Lines before the one with "# Student Dashboard" are left out; return that line and all that follow it, exactly, through the end of the data.

━━━ Stored data

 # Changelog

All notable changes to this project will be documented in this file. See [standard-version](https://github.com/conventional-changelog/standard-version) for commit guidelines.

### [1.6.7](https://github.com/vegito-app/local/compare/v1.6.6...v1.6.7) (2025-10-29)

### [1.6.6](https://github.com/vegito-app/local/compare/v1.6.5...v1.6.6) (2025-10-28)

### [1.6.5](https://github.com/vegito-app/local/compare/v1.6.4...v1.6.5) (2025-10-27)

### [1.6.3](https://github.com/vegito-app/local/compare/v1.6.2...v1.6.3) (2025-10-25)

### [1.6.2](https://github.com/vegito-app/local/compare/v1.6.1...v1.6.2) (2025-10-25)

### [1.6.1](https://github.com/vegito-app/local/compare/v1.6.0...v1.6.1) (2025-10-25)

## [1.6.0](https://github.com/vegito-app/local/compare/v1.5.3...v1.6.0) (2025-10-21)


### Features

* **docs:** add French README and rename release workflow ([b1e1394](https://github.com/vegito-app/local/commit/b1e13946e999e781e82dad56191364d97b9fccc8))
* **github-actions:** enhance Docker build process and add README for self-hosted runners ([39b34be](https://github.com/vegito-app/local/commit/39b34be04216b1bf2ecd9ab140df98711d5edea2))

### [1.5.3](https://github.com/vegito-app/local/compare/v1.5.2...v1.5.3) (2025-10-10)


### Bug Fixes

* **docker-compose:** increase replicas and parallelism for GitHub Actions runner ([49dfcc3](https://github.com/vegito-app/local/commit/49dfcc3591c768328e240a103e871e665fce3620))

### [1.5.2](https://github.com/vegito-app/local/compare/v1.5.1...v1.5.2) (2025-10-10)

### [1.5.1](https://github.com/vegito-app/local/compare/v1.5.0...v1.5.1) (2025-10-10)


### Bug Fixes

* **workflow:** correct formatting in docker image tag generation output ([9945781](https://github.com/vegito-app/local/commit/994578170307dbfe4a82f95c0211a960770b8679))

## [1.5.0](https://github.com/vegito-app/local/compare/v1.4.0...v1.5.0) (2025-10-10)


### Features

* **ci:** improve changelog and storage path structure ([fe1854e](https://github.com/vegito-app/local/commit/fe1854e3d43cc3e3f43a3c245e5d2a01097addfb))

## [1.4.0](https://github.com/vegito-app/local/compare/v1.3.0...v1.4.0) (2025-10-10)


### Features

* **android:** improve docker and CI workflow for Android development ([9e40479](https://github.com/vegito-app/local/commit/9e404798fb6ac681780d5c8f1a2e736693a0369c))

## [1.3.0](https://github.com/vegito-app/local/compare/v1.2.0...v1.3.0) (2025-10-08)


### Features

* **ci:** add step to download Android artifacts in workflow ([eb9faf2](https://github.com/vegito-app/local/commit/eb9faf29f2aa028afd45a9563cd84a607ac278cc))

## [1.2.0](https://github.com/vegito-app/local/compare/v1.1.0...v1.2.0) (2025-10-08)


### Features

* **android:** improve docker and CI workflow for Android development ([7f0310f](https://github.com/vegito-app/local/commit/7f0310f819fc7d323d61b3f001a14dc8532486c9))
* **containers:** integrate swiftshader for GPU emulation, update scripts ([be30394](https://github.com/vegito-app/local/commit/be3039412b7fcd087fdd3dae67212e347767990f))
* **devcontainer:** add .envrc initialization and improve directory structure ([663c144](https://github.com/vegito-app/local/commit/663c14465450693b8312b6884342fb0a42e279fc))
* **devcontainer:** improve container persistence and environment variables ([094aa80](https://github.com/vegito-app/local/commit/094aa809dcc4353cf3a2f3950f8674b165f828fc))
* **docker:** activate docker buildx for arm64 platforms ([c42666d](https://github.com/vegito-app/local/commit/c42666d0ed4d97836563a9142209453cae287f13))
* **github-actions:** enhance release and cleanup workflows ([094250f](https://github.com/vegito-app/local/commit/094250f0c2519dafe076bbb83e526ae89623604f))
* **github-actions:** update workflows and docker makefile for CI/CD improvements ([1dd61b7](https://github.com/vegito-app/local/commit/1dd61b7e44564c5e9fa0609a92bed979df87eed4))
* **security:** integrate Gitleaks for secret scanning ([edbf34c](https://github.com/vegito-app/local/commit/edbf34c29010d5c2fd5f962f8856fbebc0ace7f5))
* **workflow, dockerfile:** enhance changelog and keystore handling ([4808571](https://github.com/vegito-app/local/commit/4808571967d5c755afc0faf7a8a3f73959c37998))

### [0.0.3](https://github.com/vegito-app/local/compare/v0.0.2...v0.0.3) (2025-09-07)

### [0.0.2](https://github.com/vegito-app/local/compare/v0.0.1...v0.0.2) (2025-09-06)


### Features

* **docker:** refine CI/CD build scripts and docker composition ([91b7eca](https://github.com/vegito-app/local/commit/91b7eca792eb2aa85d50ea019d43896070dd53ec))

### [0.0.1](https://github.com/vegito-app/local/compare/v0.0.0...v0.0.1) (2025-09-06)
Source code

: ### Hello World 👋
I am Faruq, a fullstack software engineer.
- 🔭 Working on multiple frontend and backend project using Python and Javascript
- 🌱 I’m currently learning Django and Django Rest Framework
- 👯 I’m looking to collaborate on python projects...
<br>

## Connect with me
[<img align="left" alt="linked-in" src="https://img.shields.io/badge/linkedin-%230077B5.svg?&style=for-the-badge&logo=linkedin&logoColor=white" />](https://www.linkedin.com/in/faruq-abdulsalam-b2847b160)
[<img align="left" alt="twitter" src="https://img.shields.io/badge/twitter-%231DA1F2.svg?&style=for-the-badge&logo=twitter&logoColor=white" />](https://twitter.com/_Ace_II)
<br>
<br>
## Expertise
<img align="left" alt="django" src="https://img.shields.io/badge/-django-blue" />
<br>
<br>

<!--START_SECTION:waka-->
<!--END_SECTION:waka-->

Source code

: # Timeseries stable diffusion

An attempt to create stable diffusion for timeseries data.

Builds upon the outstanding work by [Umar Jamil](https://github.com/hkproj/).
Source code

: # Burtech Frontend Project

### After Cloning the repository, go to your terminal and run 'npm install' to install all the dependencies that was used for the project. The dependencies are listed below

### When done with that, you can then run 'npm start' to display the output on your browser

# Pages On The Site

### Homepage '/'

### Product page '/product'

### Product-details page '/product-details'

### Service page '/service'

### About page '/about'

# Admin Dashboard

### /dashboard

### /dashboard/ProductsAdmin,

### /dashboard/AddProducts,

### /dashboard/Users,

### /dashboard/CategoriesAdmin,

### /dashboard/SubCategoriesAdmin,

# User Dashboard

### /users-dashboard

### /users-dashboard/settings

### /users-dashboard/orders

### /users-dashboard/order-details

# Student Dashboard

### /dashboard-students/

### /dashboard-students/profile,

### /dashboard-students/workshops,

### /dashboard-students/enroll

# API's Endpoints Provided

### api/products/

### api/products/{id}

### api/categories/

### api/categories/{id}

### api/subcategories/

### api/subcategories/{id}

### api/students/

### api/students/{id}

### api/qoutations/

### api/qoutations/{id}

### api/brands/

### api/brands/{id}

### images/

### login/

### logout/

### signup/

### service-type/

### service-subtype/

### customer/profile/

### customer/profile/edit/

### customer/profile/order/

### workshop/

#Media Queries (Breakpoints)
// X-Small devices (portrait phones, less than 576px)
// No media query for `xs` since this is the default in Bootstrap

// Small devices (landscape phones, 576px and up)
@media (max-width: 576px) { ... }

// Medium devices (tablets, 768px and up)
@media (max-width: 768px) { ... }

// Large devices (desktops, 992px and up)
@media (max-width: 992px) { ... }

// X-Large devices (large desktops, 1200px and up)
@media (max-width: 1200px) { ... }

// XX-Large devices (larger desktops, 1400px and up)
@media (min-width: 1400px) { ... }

━━━━━━

▶ [The answer]:
# Student Dashboard

### /dashboard-students/

### /dashboard-students/profile,

### /dashboard-students/workshops,

### /dashboard-students/enroll

# API's Endpoints Provided

### api/products/

### api/products/{id}

### api/categories/

### api/categories/{id}

### api/subcategories/

### api/subcategories/{id}

### api/students/

### api/students/{id}

### api/qoutations/

### api/qoutations/{id}

### api/brands/

### api/brands/{id}

### images/

### login/

### logout/

### signup/

### service-type/

### service-subtype/

### customer/profile/

### customer/profile/edit/

### customer/profile/order/

### workshop/

#Media Queries (Breakpoints)
// X-Small devices (portrait phones, less than 576px)
// No media query for `xs` since this is the default in Bootstrap

// Small devices (landscape phones, 576px and up)
@media (max-width: 576px) { ... }

// Medium devices (tablets, 768px and up)
@media (max-width: 768px) { ... }

// Large devices (desktops, 992px and up)
@media (max-width: 992px) { ... }

// X-Large devices (large desktops, 1200px and up)
@media (max-width: 1200px) { ... }

// XX-Large devices (larger desktops, 1400px and up)
@media (min-width: 1400px) { ... }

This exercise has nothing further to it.